David O'Shea schreef:
It says "The UNSTABLE (aka development) branch is what I refer to as the
development kernel (kernels with w suffix)." It looks like those kernels
actually have ".dev" or ".dbgdev" in them, right?
There doesn't seem to be a discussion of the naming convention for FreeCOM.
well, we have:
kernel 2034, 2035 released by Bart
kernel 2035A released by Jeremy
kernel 2035B by Jeremy (2035A + "stable features backported from 2035W)
kernel 2035W by Jeremy, experimental/development line
FreeCOM 0.82, 0.82patchlevel 1, 0.82pl2, 0.82pl3 by Steffen Kaiser
flavour 1: XMS-swapping, 8086+
flavour 2: KSSF-swapping, 8086+
FreeCOM 0.84prerelease (CVS) by Jeremy
flavour 1: XMS-swapping, 8086+, no LH, no ALIAS
flavour 2: XMS-swapping, 80186+, full-featured
flavour 3: KSSF-swapping, 8086+, full-featured, no binary available.
I take it from the fact that we group the stable and development
kernel/freecom/sys separately that you should only use a stable kernel with
a stable freecom and a development kernel with a development freecom.

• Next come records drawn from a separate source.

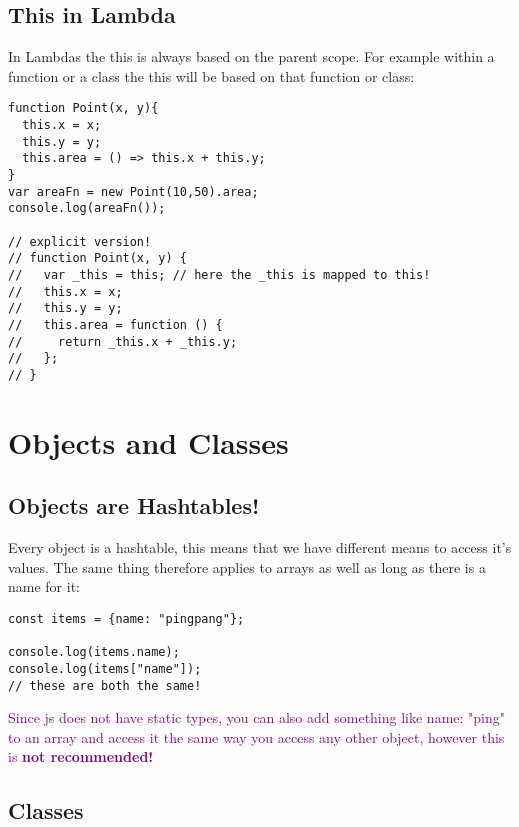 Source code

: \documentclass[main.tex,fontsize=6pt,paper=a4,paper=landscape,DIV=calc,]{scrartcl}
\begin{document}
\begin{multicols*}{4}
\subsection{This in Lambda} 
In Lambdas the this is always based on the parent scope.\newline
For example within a function or a class the this will be based on that function or class:
\vspace{-2mm}
\begin{lstlisting}
function Point(x, y){
  this.x = x;
  this.y = y;
  this.area = () => this.x + this.y;
}
var areaFn = new Point(10,50).area;
console.log(areaFn());

// explicit version!
// function Point(x, y) {
//   var _this = this; // here the _this is mapped to this!
//   this.x = x;
//   this.y = y;
//   this.area = function () {
//     return _this.x + _this.y;
//   };
// }
\end{lstlisting}
\vspace{2mm}


\section{Objects and Classes}

\subsection{Objects are Hashtables!} 
Every object is a hashtable, this means that we have different means to access it's values. \newline
The same thing therefore applies to arrays as well as long as there is a name for it:
\vspace{-2mm}
\begin{lstlisting}
const items = {name: "pingpang"};

console.log(items.name);
console.log(items["name"]);
// these are both the same!
\end{lstlisting}
\vspace{2mm}
\textcolor{purple}{Since js does not have static types, you can also add something like name: "ping" to an array and access it the same way you access any other object, however this is \textbf{not recommended!}}

\subsection{Classes} 


\end{multicols*}
\end{document}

Is
this correct? Maybe we shoudl say it explicitly. We should probably also
say that you can mix development and debug development files (at least I
assume that that is correct).
Everything may be mixed. What I'm afraid of is 80186+/80386+ binaries
which somehow end up being transferred to older machines
(8086). Then it might not work (kernel for example). That's why
8086-kernel and 8086-FreeCOM are provided by default.
Only (major!) drawback to that is no LH functionality in FreeCOM.